EXERCISE: The entries should be written out again exactly as they read.

[Extracted records]
=== Begin Enclosure ===

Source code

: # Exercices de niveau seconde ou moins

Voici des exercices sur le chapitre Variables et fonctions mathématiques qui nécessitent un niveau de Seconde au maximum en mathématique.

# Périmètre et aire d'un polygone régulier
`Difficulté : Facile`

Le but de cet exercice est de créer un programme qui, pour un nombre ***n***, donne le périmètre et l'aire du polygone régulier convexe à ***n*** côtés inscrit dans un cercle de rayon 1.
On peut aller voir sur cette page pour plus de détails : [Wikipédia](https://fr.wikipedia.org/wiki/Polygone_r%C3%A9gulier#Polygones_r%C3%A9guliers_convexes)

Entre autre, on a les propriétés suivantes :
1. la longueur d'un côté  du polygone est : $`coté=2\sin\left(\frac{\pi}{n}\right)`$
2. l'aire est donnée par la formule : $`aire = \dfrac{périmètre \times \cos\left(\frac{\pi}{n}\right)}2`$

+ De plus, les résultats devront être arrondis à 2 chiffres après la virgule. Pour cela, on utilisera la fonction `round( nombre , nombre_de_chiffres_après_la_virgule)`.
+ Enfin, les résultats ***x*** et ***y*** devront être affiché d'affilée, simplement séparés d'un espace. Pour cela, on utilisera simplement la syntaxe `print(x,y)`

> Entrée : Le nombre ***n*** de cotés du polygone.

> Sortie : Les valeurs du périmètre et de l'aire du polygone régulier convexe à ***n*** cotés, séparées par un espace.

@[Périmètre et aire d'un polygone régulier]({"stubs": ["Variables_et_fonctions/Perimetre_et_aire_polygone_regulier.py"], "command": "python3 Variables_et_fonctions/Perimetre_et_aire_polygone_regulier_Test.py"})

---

=== End Enclosure ===

FINAL ANSWER:
Source code

: # Exercices de niveau seconde ou moins

Voici des exercices sur le chapitre Variables et fonctions mathématiques qui nécessitent un niveau de Seconde au maximum en mathématique.

# Périmètre et aire d'un polygone régulier
`Difficulté : Facile`

Le but de cet exercice est de créer un programme qui, pour un nombre ***n***, donne le périmètre et l'aire du polygone régulier convexe à ***n*** côtés inscrit dans un cercle de rayon 1.
On peut aller voir sur cette page pour plus de détails : [Wikipédia](https://fr.wikipedia.org/wiki/Polygone_r%C3%A9gulier#Polygones_r%C3%A9guliers_convexes)

Entre autre, on a les propriétés suivantes :
1. la longueur d'un côté  du polygone est : $`coté=2\sin\left(\frac{\pi}{n}\right)`$
2. l'aire est donnée par la formule : $`aire = \dfrac{périmètre \times \cos\left(\frac{\pi}{n}\right)}2`$

+ De plus, les résultats devront être arrondis à 2 chiffres après la virgule. Pour cela, on utilisera la fonction `round( nombre , nombre_de_chiffres_après_la_virgule)`.
+ Enfin, les résultats ***x*** et ***y*** devront être affiché d'affilée, simplement séparés d'un espace. Pour cela, on utilisera simplement la syntaxe `print(x,y)`

> Entrée : Le nombre ***n*** de cotés du polygone.

> Sortie : Les valeurs du périmètre et de l'aire du polygone régulier convexe à ***n*** cotés, séparées par un espace.

@[Périmètre et aire d'un polygone régulier]({"stubs": ["Variables_et_fonctions/Perimetre_et_aire_polygone_regulier.py"], "command": "python3 Variables_et_fonctions/Perimetre_et_aire_polygone_regulier_Test.py"})

---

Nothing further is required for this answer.